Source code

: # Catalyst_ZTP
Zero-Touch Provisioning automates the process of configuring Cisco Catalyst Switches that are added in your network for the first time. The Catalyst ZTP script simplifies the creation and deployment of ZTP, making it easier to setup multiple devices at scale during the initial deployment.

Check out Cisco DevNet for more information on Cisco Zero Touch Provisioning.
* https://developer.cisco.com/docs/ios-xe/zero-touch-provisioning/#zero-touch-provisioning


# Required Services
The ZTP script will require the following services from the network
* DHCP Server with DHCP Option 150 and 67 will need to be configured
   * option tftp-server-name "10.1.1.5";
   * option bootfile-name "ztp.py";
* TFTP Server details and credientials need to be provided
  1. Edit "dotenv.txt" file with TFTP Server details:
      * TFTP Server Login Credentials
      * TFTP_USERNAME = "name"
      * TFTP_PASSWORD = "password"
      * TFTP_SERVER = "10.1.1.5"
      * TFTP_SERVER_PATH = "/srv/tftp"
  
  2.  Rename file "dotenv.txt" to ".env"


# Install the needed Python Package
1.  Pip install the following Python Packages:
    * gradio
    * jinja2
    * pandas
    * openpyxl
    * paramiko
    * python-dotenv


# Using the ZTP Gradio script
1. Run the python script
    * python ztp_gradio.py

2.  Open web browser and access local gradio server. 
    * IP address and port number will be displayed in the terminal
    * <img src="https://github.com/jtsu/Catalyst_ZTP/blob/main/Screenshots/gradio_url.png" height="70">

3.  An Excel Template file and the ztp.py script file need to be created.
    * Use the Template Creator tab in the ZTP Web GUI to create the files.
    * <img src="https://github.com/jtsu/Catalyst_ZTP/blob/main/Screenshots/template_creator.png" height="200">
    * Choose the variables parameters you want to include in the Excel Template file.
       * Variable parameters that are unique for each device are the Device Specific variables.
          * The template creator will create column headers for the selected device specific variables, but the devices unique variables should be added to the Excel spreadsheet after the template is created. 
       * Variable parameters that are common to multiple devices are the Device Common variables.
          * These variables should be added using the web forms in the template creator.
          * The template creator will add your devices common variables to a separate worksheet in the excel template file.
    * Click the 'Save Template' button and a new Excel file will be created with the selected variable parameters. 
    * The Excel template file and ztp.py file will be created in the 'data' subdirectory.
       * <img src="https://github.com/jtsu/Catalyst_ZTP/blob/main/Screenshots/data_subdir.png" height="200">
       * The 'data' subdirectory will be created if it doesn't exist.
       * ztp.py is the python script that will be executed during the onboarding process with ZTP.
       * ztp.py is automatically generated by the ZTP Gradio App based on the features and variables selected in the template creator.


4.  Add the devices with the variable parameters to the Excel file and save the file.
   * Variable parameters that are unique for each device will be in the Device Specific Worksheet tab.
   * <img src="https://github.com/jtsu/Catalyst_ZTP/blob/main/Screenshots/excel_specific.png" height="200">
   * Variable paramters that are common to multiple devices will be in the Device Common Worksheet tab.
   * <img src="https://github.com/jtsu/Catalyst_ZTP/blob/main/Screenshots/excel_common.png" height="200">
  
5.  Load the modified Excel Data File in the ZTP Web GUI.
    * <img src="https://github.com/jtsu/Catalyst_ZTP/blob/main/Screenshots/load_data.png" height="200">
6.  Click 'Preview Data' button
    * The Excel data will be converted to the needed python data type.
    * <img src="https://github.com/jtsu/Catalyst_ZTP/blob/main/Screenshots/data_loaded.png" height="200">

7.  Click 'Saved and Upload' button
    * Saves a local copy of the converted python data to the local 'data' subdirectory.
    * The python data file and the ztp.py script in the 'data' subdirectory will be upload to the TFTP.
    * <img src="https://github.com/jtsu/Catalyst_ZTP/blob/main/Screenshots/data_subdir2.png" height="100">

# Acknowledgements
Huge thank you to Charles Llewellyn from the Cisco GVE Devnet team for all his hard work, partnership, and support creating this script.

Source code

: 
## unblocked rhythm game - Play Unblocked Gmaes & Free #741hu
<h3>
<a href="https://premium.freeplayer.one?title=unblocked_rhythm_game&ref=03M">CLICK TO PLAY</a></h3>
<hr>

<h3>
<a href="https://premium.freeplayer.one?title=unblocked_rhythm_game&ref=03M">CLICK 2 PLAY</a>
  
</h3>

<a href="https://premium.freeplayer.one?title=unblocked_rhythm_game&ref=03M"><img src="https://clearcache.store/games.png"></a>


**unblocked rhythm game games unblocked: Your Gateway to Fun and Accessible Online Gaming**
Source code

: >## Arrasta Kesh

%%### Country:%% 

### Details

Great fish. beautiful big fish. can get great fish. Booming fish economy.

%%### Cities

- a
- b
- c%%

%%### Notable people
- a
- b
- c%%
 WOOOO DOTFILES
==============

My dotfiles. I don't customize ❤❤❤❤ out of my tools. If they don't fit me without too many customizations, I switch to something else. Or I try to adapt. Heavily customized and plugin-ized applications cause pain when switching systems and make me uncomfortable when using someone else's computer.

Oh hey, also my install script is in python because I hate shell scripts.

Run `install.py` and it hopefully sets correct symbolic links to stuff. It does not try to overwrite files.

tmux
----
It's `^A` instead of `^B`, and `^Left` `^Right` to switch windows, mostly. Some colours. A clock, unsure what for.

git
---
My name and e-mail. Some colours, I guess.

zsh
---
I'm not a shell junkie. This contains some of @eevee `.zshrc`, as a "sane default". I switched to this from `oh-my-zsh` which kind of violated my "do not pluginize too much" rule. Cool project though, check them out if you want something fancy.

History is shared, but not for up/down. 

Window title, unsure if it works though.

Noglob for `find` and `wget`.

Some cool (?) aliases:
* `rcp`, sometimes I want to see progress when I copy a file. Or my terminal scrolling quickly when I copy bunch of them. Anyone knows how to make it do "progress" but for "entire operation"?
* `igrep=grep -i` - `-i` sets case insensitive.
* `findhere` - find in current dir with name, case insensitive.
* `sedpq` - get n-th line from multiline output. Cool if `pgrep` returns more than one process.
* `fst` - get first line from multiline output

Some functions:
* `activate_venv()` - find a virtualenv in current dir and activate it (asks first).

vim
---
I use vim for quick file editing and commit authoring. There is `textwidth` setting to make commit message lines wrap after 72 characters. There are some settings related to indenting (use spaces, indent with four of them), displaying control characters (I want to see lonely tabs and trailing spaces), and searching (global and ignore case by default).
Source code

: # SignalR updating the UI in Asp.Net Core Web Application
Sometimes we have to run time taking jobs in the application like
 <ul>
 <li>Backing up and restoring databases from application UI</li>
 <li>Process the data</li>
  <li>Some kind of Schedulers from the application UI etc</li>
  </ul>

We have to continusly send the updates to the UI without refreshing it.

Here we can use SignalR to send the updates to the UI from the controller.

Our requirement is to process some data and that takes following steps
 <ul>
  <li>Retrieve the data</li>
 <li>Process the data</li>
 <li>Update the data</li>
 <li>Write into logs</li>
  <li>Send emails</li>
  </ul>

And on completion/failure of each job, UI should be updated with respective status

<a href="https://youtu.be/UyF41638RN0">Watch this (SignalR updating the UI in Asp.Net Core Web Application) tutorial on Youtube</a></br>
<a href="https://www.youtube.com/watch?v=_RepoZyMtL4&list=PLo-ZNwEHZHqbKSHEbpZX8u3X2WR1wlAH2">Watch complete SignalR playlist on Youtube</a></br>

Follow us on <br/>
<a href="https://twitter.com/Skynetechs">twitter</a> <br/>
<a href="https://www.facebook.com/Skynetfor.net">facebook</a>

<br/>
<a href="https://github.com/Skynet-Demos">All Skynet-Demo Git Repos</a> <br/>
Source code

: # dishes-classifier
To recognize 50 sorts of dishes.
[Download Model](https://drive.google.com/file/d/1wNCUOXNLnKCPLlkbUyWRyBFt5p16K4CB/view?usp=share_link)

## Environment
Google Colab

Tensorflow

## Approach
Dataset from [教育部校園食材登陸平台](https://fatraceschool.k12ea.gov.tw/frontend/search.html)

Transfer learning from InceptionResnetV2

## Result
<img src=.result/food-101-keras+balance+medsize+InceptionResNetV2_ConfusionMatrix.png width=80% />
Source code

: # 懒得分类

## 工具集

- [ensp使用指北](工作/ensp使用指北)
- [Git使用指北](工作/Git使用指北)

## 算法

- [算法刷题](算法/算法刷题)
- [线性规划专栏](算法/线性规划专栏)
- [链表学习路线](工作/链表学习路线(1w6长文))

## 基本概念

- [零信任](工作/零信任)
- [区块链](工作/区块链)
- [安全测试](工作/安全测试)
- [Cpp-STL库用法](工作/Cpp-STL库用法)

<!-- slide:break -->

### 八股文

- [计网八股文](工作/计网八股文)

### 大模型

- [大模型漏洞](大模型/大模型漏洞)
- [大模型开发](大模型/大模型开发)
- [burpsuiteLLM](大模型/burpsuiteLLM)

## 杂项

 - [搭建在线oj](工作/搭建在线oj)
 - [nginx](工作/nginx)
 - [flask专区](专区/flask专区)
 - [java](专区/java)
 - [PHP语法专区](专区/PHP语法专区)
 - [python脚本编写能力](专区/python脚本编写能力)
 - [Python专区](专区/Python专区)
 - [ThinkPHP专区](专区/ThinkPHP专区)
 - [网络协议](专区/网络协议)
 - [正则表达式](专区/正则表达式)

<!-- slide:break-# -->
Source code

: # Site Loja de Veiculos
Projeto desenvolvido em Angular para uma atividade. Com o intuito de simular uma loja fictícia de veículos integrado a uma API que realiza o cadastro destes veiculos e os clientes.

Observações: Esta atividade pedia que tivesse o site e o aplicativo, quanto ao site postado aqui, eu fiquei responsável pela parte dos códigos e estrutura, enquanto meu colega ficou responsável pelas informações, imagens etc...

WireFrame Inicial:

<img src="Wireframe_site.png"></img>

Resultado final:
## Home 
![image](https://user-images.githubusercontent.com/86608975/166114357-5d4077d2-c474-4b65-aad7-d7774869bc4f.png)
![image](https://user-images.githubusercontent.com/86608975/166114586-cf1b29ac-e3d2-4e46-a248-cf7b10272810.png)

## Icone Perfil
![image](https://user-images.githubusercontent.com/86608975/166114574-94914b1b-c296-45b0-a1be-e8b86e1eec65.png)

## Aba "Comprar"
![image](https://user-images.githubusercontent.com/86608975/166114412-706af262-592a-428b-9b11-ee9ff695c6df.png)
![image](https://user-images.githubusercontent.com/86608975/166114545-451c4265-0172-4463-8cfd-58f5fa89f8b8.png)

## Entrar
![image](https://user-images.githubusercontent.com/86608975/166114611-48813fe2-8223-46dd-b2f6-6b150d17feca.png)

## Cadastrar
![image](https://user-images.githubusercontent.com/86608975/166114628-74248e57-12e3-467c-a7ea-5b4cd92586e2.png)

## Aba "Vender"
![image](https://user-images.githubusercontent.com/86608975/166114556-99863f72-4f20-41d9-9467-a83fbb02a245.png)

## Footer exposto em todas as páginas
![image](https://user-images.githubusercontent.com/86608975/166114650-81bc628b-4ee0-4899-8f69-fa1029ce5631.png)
● ● ● ●
Directions for this task ::
In the entries above, find the line holding "- [python脚本编写能力](专区/python脚本编写能力)" and the line holding "Projeto desenvolvido em", then retype exactly those two lines and every line between them, and nothing else.

Exercise answer ::
 - [python脚本编写能力](专区/python脚本编写能力)
 - [Python专区](专区/Python专区)
 - [ThinkPHP专区](专区/ThinkPHP专区)
 - [网络协议](专区/网络协议)
 - [正则表达式](专区/正则表达式)

<!-- slide:break-# -->
Source code

: # Site Loja de Veiculos
Projeto desenvolvido em Angular para uma atividade. Com o intuito de simular uma loja fictícia de veículos integrado a uma API que realiza o cadastro destes veiculos e os clientes.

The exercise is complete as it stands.